Recovery Potential Integrated (RPI) Score
The RPI score combines these three indices into one. It should not be considered the only output or even the main output of RPS – it’s simply a fourth index alternative. Relying only on the RPI score misses what the ecological, stressor and social scores can tell you individually. Nevertheless, there is usually some value to summarizing how watersheds compare with “all things considered.” Despite its availability, the RPI score should never be relied upon as the only product of a screening when several, more specific and informative metrics are just as available in every set of screening results.
The RPI score has a bias that is suitable for some screenings and not for others, and that bias should be clearly understood relative to the user’s screening purpose. Because it integrates the Ecological and Social scores (in which higher score is better) with the inverse of the Stressor score (where higher is worse if not inverted), the RPI’s top scores are consistently also ‘higher is better’. In other words, watersheds in good condition with a positive social context and low stressors score well. For screenings that seek these ‘low-hanging fruit’, the RPI’s highest scores may be useful; on the other hand, projects that seek watersheds in moderately good condition paired with emerging risks from stressors should look at the Ecological and Stressor Index scores together to find where those conditions are both met.
Single indicator analyses
Comparing watersheds based on single indicators is strongly encouraged in RPS for the same reason that comparison with each individual Index is strongly encouraged – it provides an opportunity to observe more specific watershed-to-watershed differences that are often hidden in multi-metric scores. Sometimes a single indicator can be closely related to suitability for a specific restoration technique or best management practice.
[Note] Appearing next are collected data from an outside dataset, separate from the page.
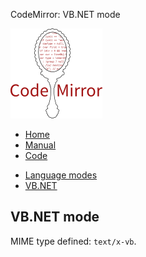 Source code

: CodeMirror: VB.NET mode

[<img src="../../doc/logo.png" id="logo" />](http://codemirror.net)

-   [Home](../../index.html)
-   [Manual](../../doc/manual.html)
-   [Code](https://github.com/marijnh/codemirror)

<!-- -->

-   [Language modes](../index.html)
-   <a href="#" class="active">VB.NET</a>

VB.NET mode
-----------

MIME type defined: `text/x-vb`.
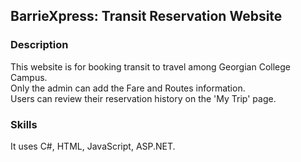 ## BarrieXpress: Transit Reservation Website

### Description
This website is for booking transit to travel among Georgian College Campus.
<br>
Only the admin can add the Fare and Routes information.
<br>
Users can review their reservation history on the 'My Trip' page.

### Skills
It uses C#, HTML, JavaScript, ASP.NET. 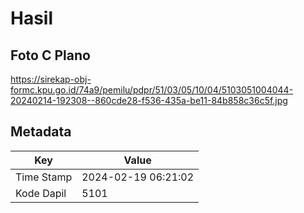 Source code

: # Hasil

## Foto C Plano

https://sirekap-obj-formc.kpu.go.id/74a9/pemilu/pdpr/51/03/05/10/04/5103051004044-20240214-192308--860cde28-f536-435a-be11-84b858c36c5f.jpg


## Metadata

| Key        | Value               |
| ---------- | ------------------- |
| Time Stamp | 2024-02-19 06:21:02 |
| Kode Dapil | 5101                |



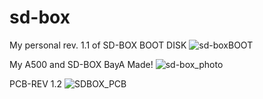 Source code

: # sd-box
My personal rev. 1.1 of SD-BOX BOOT DISK
![sd-boxBOOT](https://github.com/amigamess/sd-box/assets/82521152/e959c547-e4d3-42ec-95b1-c2a70b8d77f4)

My A500 and SD-BOX BayA Made!
![sd-box_photo](https://github.com/amigamess/sd-box/assets/82521152/9e945d64-b3b1-4b9b-bbd7-19c902172632)

PCB-REV 1.2
![SDBOX_PCB](https://github.com/amigamess/sd-box/assets/82521152/45941dd8-19bd-4c2c-ab43-da728da257b3)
Below are examples of questions during screening that might be answered by viewing and comparing single-indicator values found in a typical RPS Tool:
- Where do rural residences near streams suggest an opportunity to improve septic system performance?
- Which HUC12s are headwaters and thus more likely to have restoration investments unimpacted by major upstream flows?
- Where are urban lawns near streams in highest abundance and suitable for outreach on runoff effects on waterways?
- Where does natural land cover less than 60% occur near other watersheds in which it exceeds 60%?
- Where has there been a successful track record of non-point source control projects with stakeholder cooperation?